Wireless underwater kit lets divers talk

Wireless technology could change how divers communicate underwater

A project developing technologies to allow divers to communicate wirelessly underwater has received funding from the Department of Trade and Industry (DTI) .

The two-year Scottish research project will develop equipment that can transmit data wirelessly underwater and will enable divers to communicate with each other.

The two-year, £1.1 million project is run by Wireless Fibre Systems , Tritech International , and Insensys . The consortium has received a £560,000 grant from the DTI to develop the wireless technology.

The underwater radio works like a wireless modem and can be used to transmit data to and from unmanned machinery in deep sea. It should also mean that divers will no longer have to rely on hand signals to communicate underwater.

Ron Marquis, business development manager at Wireless Fibre Systems, said: "The signal won't go for miles, but it will actually work. Commercial divers work in noisy environments. They are making bubbles and often working beside machinery.

"Hand signals work well when you are in the clear waters of the Caribbean, but most divers are working with considerably less visibility. Radio communication isn't affected by noise and it's not dependent on clear visibility."

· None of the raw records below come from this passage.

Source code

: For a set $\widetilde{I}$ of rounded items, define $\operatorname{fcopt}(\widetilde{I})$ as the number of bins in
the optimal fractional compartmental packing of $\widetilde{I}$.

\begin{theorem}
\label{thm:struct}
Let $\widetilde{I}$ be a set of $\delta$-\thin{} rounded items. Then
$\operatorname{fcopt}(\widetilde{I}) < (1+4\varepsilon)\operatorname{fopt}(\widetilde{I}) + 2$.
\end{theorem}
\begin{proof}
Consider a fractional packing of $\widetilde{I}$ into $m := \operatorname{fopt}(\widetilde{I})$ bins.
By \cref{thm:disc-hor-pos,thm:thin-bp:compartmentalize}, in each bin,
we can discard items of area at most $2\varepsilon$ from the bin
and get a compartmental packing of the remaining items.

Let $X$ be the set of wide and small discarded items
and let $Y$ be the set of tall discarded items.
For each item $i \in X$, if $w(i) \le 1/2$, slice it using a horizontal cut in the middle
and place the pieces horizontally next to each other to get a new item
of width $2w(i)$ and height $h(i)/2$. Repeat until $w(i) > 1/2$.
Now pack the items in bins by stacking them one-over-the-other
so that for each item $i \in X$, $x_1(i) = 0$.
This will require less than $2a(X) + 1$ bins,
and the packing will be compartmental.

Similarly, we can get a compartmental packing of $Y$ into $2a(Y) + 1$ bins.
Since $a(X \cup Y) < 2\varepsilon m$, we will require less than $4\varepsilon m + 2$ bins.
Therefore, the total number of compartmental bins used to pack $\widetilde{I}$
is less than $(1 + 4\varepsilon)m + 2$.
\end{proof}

The DTI said the technology should be invaluable to oceanographic and environmental monitoring and will increase safety for professional divers working in the oil and gas industries.

In a statement, Secretary of State for trade and industry Alistair Darling said: "This is cutting-edge technology and that's why we're backing it. This project demonstrates an opportunity to help establish British industry at the forefront of this field."